Nigeria’s Osun State has launched Opon Imo – a program to give secondary school students free tablets with educational content. Here’s why it matters.

No one denies that Nigeria has the potential for extraordinary greatness. When I was younger, it seemed to be all about oil and mineral resources.  “Nigeria is blessed” we were told a million times. Today, it’s about people – at least 160 million of them, mostly young. A ready market and an able workforce, we are reminded.

But the other side of that coin is a bit darker. It is not enough for us to be young and energetic. We must also be literate, educated and able to function in the modern workplace. This is one area where Nigeria has done particularly badly. After years of neglect the public education system is in a shambles.

At the last Nigerian Economic Summit, the Minister of Sports noted that, in his time as Commissioner of Education in Kwara State, only a minority of primary school teachers were able to pass a test meant for their Primary 3 students.  Last year, the head of the Universal Basic Education Commission stated that 50% of Sokoto State teachers were illiterate.  And you’d have to have been living under a rock to not have heard of the shocking WAEC & JAMB scores across the nation.

Perhaps the most alarming part is that, as woeful as our education system is, it cannot cater for all our youth.  90% of JAMB candidates will not be able to get into any tertiary institution simply because there aren’t enough spaces to go round.  And it’s estimated that about 10.5 million youth in Nigeria are out of school.

The education emergency requires drastic action. The conventional thinking is to build more schools and focus on teacher recruitment and training. The problems are cost and adequacy. I am not confident that Nigeria can afford the cost of a traditional education overhaul or that we would be able to provide half-decent education to all our youth or even that we would be able to reach all our youth. Remember, most Nigerians are below 30.

I’ve asked before and I’m asking again, “should Nigeria consider being one of the first countries that make MOOCs mainstream and thereby leapfrog traditional education systems? How flexible should we be with education delivery mechanisms?”  This are serious questions we need to be asking ourselves at this point in our nation’s history.

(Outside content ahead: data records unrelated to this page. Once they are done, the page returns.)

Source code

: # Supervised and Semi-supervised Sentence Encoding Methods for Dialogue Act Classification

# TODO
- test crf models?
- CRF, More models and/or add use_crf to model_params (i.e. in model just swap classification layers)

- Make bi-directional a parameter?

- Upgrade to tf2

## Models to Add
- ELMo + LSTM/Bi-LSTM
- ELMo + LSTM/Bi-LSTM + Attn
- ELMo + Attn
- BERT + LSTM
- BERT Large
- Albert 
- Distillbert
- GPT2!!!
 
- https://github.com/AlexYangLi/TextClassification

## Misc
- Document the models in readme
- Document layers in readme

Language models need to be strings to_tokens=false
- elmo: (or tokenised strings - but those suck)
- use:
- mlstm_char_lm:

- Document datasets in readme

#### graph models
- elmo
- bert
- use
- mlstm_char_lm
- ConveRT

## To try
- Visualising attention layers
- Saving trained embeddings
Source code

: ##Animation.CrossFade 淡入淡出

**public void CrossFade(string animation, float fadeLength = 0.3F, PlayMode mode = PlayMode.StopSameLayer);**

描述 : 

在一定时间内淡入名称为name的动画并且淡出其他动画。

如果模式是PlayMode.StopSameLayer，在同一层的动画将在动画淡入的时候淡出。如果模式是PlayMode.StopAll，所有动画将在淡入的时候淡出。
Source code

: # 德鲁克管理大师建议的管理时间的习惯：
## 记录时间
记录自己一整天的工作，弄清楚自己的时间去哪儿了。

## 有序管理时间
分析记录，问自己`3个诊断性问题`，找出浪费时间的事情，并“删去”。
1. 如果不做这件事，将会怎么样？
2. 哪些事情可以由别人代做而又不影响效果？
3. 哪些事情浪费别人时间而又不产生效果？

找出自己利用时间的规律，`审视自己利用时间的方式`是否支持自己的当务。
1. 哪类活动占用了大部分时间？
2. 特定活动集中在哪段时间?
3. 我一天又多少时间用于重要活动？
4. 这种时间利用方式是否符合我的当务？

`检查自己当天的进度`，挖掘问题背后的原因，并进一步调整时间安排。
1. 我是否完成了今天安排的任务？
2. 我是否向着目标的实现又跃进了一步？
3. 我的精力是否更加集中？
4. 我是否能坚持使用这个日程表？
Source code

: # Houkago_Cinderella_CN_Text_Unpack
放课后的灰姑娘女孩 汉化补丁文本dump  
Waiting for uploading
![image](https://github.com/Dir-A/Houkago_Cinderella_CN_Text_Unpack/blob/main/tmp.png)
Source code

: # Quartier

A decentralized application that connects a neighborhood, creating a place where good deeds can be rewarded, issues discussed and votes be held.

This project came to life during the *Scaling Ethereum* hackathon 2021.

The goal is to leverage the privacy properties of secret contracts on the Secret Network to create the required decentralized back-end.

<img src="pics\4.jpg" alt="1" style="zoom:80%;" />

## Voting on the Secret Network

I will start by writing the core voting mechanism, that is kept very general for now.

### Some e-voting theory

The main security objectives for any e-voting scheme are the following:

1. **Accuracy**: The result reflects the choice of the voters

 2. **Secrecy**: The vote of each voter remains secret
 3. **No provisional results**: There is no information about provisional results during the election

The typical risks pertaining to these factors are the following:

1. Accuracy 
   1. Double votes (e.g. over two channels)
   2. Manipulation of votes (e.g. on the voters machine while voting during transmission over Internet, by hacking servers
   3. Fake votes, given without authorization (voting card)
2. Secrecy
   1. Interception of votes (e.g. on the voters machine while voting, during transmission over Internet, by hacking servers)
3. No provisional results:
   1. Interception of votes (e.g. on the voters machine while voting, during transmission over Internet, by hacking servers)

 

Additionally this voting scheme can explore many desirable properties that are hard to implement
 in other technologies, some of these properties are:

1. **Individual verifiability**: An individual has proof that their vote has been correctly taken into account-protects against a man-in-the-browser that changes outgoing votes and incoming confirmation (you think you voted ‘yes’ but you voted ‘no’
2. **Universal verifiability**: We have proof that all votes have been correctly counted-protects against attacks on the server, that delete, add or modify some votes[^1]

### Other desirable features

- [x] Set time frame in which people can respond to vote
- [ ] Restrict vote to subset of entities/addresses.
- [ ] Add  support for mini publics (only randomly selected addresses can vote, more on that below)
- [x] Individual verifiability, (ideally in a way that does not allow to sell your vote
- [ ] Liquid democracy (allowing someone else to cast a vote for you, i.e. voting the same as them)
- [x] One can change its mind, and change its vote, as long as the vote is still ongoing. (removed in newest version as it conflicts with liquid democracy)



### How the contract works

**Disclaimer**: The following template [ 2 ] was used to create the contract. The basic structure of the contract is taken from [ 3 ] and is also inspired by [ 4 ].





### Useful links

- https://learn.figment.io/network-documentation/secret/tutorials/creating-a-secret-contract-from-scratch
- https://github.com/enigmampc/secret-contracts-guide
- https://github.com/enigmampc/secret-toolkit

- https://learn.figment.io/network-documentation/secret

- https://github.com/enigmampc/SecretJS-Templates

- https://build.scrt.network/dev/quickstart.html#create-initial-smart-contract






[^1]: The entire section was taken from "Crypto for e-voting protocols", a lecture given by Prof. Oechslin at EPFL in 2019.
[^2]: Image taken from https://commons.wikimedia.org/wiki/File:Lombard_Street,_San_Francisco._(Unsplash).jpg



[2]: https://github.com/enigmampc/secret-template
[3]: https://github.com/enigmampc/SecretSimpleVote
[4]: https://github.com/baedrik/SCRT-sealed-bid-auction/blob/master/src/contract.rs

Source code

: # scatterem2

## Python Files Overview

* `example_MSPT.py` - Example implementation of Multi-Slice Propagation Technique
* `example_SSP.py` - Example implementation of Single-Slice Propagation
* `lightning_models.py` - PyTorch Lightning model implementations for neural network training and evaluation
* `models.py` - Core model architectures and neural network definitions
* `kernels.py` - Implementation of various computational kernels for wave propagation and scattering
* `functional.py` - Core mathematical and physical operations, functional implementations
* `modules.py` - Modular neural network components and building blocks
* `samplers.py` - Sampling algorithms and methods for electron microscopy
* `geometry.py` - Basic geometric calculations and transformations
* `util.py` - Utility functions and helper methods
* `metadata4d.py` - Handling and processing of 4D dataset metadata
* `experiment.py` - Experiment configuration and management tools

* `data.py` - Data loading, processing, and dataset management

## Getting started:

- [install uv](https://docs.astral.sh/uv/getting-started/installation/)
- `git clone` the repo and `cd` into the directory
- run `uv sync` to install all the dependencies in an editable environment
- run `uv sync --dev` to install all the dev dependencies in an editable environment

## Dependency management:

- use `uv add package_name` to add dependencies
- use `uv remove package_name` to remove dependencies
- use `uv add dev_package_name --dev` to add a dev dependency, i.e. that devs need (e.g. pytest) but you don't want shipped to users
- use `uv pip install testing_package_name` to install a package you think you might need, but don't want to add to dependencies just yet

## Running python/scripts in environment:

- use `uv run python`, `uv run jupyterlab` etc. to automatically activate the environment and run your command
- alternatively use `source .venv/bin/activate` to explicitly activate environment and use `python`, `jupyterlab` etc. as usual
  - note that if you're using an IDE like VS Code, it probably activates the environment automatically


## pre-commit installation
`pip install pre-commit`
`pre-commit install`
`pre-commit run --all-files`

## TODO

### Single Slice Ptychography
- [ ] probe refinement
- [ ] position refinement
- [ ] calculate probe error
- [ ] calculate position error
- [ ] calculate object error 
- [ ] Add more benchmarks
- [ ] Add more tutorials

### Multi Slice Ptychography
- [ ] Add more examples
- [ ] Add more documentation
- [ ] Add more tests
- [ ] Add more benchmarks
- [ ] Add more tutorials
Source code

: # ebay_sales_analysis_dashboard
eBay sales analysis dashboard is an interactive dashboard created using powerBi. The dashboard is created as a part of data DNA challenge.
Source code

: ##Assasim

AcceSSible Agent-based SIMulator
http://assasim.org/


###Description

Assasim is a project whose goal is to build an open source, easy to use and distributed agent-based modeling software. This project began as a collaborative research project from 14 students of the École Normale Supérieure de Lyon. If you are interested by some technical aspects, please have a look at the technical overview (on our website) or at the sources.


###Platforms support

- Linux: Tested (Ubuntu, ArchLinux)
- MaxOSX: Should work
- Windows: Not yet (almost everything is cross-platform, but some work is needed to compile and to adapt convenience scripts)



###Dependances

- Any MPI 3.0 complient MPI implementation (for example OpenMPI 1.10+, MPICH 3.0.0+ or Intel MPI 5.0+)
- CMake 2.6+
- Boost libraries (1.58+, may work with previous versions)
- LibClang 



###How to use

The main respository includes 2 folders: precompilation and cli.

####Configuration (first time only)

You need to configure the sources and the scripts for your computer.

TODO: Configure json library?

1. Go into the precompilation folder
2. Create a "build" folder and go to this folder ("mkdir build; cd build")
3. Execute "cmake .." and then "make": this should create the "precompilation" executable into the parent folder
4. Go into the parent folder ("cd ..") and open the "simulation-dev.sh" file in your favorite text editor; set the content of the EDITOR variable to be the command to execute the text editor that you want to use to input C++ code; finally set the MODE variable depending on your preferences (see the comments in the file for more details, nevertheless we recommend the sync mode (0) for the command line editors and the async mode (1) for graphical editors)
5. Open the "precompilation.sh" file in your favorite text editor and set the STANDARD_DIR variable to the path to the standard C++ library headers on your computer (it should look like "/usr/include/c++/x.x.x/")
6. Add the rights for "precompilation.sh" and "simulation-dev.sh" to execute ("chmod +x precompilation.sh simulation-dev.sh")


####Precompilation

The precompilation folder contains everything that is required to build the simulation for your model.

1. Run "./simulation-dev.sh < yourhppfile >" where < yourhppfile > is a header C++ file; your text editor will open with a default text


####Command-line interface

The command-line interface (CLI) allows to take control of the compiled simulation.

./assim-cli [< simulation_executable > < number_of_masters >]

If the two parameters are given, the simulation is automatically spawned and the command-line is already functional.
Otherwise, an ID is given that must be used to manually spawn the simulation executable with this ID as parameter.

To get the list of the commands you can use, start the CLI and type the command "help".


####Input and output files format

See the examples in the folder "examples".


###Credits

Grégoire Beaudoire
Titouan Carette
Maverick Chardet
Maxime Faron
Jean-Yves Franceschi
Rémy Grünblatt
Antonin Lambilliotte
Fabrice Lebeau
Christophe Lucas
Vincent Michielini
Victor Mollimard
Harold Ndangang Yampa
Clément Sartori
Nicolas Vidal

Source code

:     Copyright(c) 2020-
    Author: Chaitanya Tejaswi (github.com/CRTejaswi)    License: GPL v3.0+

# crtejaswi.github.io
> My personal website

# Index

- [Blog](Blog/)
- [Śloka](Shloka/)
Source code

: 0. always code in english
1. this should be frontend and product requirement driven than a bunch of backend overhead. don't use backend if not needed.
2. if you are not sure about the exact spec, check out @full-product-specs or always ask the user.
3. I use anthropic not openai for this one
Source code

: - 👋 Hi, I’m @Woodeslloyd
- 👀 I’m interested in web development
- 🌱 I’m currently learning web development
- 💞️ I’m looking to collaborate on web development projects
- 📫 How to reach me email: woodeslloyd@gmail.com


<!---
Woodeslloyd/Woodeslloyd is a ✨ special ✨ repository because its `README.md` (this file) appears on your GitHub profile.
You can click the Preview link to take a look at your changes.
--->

This is why I think Opon Imo is important. It’s an attempt at trying something different, drastic even, to bridge our education deficit. By skipping the usual gatekeepers, it allows the delivery of quality content to everyone with access to a tablet.  There are many genuine concerns of course.  For example, in discussing with some of the team tasked with implementing the program, I complained about the lack of an internet connection on the tablets.  They explained that, since the tablets were going to be free, they wanted them to have as little commercial value as possible outside the hands of a student.  Fair enough.  There’s also this interesting Guardian article that points out that a lot of projects utilizing technology in Africa have failed due to lack of training and support.

These are all legitimate concerns and I expect the Osun State government to take them seriously.  One thing that comforts me is this phenomenal TED talk in which Sumitra Mitra talks about his experiments in self-teaching in Indian villages. You can watch the video below but basically, he describes various instances where children who didn’t speak English were given touchscreen computers with English-language educational material but no instruction.  In all instances, by the time the researchers came back, the children had mastered the material on the content.

[youtube http://www.youtube.com/watch?v=dk60sYrU2RU]

There’s a lot of interesting stuff going on in the education space – Beni American University is putting together Nigeria’s first online university, Fora is working to provide content from educators across the world to Africans via the internet and Osun State is delivering free tablets to 150,000.  While these initiatives aren’t necessarily silver bullets, they show the kind of thinking that would be required if Nigeria is to leapfrog years of missed development and start to play the catch up game with the rest of the world.